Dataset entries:
━━━━━━━━━━━━━━━━━━━━━━━━━━━━━━
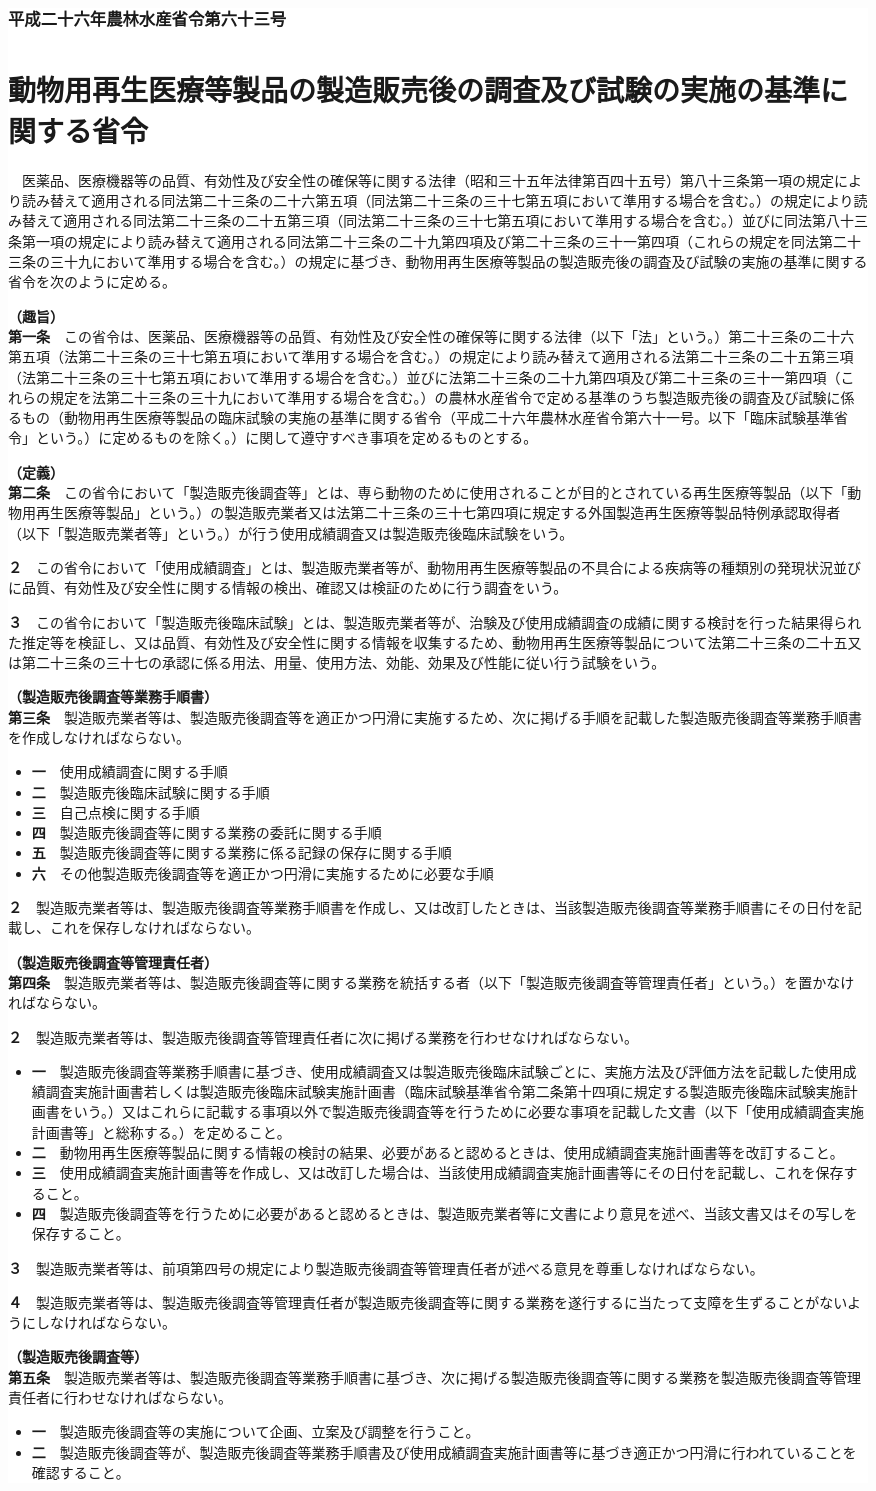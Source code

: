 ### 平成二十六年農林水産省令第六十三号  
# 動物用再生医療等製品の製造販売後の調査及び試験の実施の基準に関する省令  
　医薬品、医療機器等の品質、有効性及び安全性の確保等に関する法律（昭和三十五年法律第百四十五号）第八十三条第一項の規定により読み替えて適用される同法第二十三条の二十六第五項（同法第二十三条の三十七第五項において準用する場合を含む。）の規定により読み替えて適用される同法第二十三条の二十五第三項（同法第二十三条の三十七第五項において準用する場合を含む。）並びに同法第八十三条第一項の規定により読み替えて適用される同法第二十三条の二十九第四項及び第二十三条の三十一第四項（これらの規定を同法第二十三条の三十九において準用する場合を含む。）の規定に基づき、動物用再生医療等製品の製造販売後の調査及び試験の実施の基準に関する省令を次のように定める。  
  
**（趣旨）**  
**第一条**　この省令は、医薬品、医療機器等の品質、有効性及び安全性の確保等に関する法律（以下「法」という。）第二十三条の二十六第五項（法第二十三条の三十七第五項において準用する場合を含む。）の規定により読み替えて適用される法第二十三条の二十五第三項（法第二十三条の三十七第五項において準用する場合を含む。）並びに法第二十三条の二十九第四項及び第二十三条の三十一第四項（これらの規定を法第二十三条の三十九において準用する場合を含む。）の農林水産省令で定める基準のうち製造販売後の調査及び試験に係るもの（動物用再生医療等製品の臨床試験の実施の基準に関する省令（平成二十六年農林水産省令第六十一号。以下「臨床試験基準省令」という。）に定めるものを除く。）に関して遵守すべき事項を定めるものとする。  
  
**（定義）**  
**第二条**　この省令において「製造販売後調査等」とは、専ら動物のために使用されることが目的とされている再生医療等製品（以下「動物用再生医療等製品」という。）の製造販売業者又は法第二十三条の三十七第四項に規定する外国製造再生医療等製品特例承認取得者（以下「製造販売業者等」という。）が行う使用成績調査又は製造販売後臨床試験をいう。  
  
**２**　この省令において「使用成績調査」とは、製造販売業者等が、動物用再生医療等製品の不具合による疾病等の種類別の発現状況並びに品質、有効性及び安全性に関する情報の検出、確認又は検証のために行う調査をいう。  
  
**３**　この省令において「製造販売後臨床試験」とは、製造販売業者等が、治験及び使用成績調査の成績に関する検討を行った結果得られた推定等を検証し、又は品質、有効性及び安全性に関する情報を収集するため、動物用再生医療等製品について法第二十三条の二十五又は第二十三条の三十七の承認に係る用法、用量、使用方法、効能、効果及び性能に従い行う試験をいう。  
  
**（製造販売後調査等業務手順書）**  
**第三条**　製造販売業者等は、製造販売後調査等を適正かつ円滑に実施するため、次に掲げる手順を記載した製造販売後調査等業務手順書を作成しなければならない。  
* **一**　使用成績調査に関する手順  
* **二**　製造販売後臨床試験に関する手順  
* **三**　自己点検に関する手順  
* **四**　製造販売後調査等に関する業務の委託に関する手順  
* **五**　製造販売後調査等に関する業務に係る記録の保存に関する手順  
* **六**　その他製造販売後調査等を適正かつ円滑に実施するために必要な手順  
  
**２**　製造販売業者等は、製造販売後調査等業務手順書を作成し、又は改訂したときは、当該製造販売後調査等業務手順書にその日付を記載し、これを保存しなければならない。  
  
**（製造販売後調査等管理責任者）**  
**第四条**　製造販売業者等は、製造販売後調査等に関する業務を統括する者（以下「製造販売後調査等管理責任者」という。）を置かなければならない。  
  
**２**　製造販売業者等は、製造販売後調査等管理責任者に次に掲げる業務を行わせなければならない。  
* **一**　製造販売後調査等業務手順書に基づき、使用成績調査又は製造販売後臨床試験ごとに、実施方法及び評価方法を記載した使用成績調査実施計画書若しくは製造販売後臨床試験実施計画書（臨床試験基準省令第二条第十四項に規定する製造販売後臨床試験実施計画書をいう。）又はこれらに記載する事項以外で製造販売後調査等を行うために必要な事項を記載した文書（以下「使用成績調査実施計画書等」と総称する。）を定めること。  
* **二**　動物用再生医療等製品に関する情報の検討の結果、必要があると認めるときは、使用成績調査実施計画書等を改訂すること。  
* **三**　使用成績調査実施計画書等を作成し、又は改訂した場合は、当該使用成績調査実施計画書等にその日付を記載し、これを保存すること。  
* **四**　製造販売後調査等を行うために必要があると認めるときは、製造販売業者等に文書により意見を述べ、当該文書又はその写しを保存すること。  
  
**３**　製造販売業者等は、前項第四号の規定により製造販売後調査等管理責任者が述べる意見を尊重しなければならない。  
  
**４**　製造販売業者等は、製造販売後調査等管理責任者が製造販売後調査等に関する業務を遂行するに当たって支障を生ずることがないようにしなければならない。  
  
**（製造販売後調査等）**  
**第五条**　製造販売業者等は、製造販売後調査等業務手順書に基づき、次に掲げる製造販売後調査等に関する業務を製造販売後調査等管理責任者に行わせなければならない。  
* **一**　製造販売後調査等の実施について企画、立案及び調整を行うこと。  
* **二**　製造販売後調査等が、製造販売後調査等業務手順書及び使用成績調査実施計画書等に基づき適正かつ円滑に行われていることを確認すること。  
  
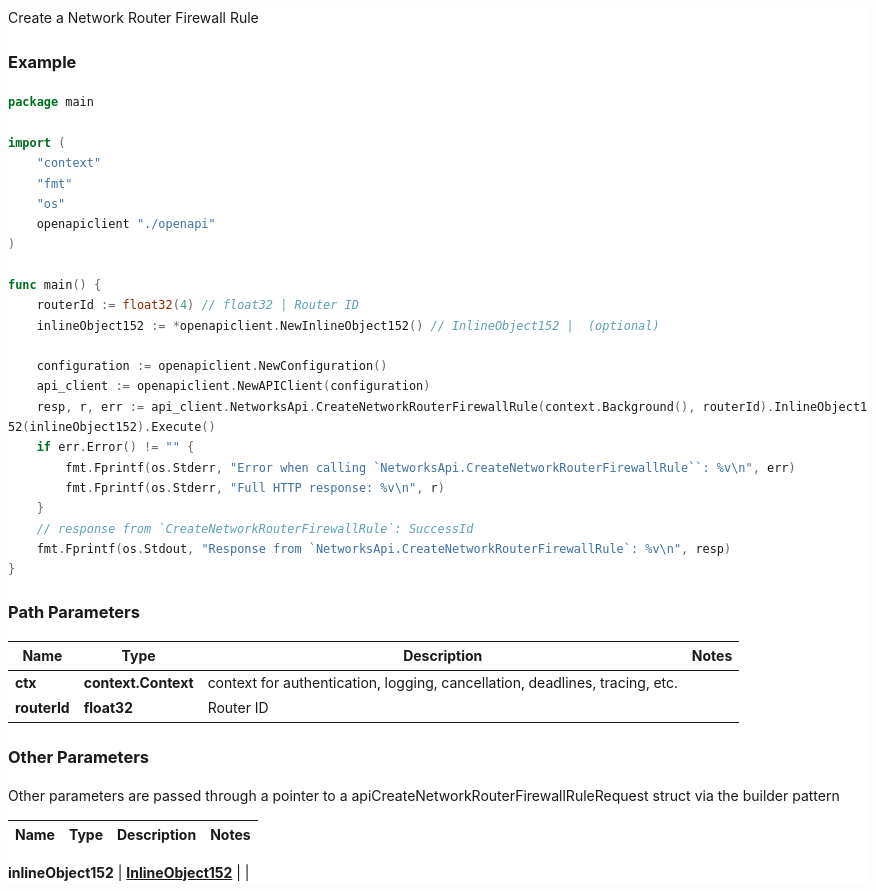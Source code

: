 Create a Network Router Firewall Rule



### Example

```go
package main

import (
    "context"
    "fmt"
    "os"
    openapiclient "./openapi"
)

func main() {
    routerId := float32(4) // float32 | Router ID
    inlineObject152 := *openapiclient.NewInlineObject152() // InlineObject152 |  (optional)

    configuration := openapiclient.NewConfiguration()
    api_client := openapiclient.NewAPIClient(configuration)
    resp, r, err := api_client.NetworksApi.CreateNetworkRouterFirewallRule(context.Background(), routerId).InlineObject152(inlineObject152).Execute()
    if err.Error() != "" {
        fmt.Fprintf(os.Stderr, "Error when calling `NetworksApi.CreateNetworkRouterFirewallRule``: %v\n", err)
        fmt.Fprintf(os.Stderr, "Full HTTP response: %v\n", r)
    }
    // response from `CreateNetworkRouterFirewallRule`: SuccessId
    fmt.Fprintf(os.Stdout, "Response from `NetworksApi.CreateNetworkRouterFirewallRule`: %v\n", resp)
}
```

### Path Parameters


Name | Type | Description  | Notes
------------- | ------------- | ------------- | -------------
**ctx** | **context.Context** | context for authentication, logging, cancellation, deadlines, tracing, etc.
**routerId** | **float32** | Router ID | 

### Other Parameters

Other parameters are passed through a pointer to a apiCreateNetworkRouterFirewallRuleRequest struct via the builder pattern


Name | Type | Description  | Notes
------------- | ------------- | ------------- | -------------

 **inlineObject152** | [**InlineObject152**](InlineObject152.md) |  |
━━━━━━━━━━━━━━━━━━━━━━━━━━━━━━
What must be transcribed is the run of lines from the one containing "Router Firewall Rule" to the last line of the data above, inclusive, and only that.

: Create a Network Router Firewall Rule



### Example

```go
package main

import (
    "context"
    "fmt"
    "os"
    openapiclient "./openapi"
)

func main() {
    routerId := float32(4) // float32 | Router ID
    inlineObject152 := *openapiclient.NewInlineObject152() // InlineObject152 |  (optional)

    configuration := openapiclient.NewConfiguration()
    api_client := openapiclient.NewAPIClient(configuration)
    resp, r, err := api_client.NetworksApi.CreateNetworkRouterFirewallRule(context.Background(), routerId).InlineObject152(inlineObject152).Execute()
    if err.Error() != "" {
        fmt.Fprintf(os.Stderr, "Error when calling `NetworksApi.CreateNetworkRouterFirewallRule``: %v\n", err)
        fmt.Fprintf(os.Stderr, "Full HTTP response: %v\n", r)
    }
    // response from `CreateNetworkRouterFirewallRule`: SuccessId
    fmt.Fprintf(os.Stdout, "Response from `NetworksApi.CreateNetworkRouterFirewallRule`: %v\n", resp)
}
```

### Path Parameters


Name | Type | Description  | Notes
------------- | ------------- | ------------- | -------------
**ctx** | **context.Context** | context for authentication, logging, cancellation, deadlines, tracing, etc.
**routerId** | **float32** | Router ID | 

### Other Parameters

Other parameters are passed through a pointer to a apiCreateNetworkRouterFirewallRuleRequest struct via the builder pattern


Name | Type | Description  | Notes
------------- | ------------- | ------------- | -------------

 **inlineObject152** | [**InlineObject152**](InlineObject152.md) |  |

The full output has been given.